Still, Harris struggles to remain profitable, and his story underscores the need for federal incentives to help farms like White Oak Pastures thrive. His cattle operation can’t yet receive compensation for sequestering carbon — even though private sector players such as Indigo Agriculture Inc. and Nori are paying farmers to do just that. Measuring carbon on livestock farms is far more complex than on farms that grow commodity crops, and carbon-market firms say they won’t be registering livestock operations until measurement technologies and protocols become more precise and widely accepted.
That needs to happen swiftly; the U.S. Department of Agriculture must fund non-profit research organizations like Comet Farm that are working to improve and expand measurement protocols. The Biden administration can also put money toward a farmer tax credit based on one designed for oil producers and power plants in 2017 to encourage the use of direct-air carbon-capture technologies. Soil, after all, is the mother of all direct-air capture.

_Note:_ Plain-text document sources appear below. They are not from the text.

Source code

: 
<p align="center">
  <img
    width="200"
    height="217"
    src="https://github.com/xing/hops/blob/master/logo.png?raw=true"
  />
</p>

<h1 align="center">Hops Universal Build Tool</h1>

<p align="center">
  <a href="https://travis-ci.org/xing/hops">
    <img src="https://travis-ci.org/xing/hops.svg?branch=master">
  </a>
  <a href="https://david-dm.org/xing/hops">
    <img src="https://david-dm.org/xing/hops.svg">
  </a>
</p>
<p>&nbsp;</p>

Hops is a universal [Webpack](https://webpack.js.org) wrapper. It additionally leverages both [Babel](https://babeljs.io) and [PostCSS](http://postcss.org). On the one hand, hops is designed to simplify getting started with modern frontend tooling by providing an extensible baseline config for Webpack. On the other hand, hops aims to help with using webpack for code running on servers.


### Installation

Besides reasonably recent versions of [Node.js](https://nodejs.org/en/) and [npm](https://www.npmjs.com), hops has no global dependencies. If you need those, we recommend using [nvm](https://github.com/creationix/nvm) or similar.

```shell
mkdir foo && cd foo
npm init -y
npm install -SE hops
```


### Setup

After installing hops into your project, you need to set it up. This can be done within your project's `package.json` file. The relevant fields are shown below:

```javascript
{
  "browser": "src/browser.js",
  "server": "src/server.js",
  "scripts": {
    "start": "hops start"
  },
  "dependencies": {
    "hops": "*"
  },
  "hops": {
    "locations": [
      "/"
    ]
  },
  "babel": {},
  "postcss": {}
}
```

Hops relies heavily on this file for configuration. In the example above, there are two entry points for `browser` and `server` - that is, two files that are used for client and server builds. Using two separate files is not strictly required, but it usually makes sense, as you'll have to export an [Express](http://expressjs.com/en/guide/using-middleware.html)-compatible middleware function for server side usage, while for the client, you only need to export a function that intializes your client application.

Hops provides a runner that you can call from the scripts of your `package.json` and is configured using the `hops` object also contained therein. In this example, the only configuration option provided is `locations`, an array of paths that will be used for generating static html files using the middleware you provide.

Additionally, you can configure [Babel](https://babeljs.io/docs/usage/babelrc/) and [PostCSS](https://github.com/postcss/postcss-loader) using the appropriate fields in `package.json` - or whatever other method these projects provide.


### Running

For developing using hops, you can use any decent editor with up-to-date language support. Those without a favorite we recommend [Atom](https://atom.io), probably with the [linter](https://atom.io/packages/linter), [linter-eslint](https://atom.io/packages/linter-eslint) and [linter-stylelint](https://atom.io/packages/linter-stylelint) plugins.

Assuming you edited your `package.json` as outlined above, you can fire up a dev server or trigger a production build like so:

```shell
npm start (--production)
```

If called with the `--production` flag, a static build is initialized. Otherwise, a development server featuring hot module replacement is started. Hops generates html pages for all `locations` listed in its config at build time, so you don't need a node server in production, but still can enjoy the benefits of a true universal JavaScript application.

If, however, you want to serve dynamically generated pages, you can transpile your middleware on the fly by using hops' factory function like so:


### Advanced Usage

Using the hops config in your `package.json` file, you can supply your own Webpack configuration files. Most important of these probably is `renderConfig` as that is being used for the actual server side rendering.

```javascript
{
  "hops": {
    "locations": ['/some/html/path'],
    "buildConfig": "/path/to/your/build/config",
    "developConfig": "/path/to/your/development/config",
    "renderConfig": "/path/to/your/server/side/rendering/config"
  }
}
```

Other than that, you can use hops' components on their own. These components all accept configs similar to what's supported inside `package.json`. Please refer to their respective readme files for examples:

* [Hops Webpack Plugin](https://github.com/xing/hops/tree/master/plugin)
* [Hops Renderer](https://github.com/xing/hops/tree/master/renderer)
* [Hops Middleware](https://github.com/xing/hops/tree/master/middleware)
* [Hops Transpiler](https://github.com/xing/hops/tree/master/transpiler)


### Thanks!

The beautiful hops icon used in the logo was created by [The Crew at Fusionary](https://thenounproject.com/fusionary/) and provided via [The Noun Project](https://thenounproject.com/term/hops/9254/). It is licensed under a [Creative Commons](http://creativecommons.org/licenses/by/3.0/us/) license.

But the biggest immediate threat to small farmers like White Oak Pastures is the lack of regulation over labeling agricultural products as organic or grass-fed. Loose definitions of those terms allow major industrial producers to claim the label and charge far lower prices than regenerative farmers, even while raising their cattle overseas on corn feed. That forces farmers like Will Harris to lower their prices to compete, squeezing their razor-thin margins even further. Biden’s USDA has the power to rein in this damaging trend with stricter definitions and enforcement.
In the meantime, it’s essential to educate consumers, who are increasingly opting for plant-based proteins from brands like Beyond Meat and Impossible Foods, about the climate benefits of regenerative livestock farming. Harris looks at it this way: if a person avoids meat because they don’t want to eat a once-living animal, he respects that. Or if they just don’t like the taste, “I get it,” he said. “But if they tell me that they’re opposed to eating meat because it’s inhumane or destroys the earth, they can kiss my ass.”

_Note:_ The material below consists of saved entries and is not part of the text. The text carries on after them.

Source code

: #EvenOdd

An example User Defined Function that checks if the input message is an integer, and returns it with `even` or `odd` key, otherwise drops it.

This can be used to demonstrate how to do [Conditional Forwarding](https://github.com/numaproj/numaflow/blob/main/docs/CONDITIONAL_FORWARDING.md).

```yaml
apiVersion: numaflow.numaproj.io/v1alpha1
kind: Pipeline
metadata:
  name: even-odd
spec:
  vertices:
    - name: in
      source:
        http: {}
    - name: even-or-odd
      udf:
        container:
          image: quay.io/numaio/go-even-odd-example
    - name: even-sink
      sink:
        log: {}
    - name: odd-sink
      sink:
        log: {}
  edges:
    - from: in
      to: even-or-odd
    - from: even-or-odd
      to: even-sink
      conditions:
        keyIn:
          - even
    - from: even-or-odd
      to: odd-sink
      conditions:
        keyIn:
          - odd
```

Perhaps the most valuable lesson the public and private sector can learn from White Oak Pastures is that the answer to food security and climate-smart agriculture isn’t technology alone, but technology combined with the wisdom of ecology. Technology in cooperation — not competition — with the natural world. “Nature is so much smarter than we are,” Harris said. “We think we can figure out anything, except we can’t. Nature bats last.”